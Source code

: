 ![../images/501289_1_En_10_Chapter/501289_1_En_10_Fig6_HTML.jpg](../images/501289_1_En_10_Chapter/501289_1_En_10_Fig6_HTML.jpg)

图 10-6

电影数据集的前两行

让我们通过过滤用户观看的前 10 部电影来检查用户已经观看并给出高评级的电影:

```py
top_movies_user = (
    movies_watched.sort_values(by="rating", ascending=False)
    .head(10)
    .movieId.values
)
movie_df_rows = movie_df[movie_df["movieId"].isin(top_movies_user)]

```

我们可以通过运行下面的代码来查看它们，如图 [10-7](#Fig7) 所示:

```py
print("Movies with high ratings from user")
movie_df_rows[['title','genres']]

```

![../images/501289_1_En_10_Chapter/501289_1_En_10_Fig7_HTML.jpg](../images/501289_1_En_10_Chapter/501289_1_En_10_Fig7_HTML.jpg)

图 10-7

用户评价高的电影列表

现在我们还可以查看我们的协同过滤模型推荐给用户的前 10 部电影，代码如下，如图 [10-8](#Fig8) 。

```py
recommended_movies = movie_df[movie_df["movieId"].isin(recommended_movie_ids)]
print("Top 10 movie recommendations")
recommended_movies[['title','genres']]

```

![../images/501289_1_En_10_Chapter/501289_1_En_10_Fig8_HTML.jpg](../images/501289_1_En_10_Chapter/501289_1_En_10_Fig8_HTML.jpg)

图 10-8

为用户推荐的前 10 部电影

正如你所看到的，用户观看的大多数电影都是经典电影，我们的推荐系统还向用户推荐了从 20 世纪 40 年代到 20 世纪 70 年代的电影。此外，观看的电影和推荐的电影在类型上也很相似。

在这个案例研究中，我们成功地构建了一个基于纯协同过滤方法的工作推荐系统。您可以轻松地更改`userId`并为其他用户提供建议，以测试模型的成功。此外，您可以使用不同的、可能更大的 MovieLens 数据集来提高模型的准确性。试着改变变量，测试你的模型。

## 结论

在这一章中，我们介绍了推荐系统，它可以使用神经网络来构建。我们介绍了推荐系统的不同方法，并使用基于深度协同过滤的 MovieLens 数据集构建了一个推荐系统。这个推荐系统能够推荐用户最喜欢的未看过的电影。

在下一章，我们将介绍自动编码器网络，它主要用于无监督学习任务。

* * * * * * *

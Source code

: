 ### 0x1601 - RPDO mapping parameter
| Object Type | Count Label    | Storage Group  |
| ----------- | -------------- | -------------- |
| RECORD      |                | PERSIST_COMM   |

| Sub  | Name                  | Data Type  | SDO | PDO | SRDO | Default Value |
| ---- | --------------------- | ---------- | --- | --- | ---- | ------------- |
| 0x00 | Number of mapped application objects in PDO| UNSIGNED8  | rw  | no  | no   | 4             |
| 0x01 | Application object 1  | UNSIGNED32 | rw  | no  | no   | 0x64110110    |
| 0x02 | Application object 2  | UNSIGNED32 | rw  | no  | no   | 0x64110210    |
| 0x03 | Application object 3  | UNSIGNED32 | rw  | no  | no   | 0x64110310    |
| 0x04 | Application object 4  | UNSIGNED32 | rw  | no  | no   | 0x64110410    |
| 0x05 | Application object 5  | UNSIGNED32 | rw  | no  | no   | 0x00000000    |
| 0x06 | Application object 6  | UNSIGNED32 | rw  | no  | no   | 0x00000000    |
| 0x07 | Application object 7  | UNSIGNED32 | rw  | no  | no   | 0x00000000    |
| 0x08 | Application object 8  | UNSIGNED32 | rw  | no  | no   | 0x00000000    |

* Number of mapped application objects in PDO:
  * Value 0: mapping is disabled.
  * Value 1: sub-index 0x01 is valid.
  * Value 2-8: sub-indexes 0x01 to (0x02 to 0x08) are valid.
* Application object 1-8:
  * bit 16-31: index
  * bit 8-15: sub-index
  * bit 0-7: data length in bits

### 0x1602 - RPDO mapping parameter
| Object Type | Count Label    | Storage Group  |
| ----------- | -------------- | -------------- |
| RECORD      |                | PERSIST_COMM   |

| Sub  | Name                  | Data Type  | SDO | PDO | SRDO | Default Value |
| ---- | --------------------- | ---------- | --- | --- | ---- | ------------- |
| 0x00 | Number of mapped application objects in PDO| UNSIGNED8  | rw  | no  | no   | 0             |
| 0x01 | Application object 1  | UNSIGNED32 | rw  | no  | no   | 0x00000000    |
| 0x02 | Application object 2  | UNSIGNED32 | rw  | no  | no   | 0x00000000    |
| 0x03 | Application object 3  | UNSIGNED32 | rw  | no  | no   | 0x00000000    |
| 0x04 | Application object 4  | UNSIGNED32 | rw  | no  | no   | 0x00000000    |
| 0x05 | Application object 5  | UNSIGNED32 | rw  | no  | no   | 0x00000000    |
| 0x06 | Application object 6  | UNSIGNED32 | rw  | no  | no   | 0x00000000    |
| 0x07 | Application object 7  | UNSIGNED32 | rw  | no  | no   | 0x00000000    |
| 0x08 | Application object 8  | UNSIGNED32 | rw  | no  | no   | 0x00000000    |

* * * * * * *

● Try it:
Each line of the entries above that contains "movieId" is to be copied.

● Problem solution:
    .movieId.values
movie_df_rows = movie_df[movie_df["movieId"].isin(top_movies_user)]
recommended_movies = movie_df[movie_df["movieId"].isin(recommended_movie_ids)]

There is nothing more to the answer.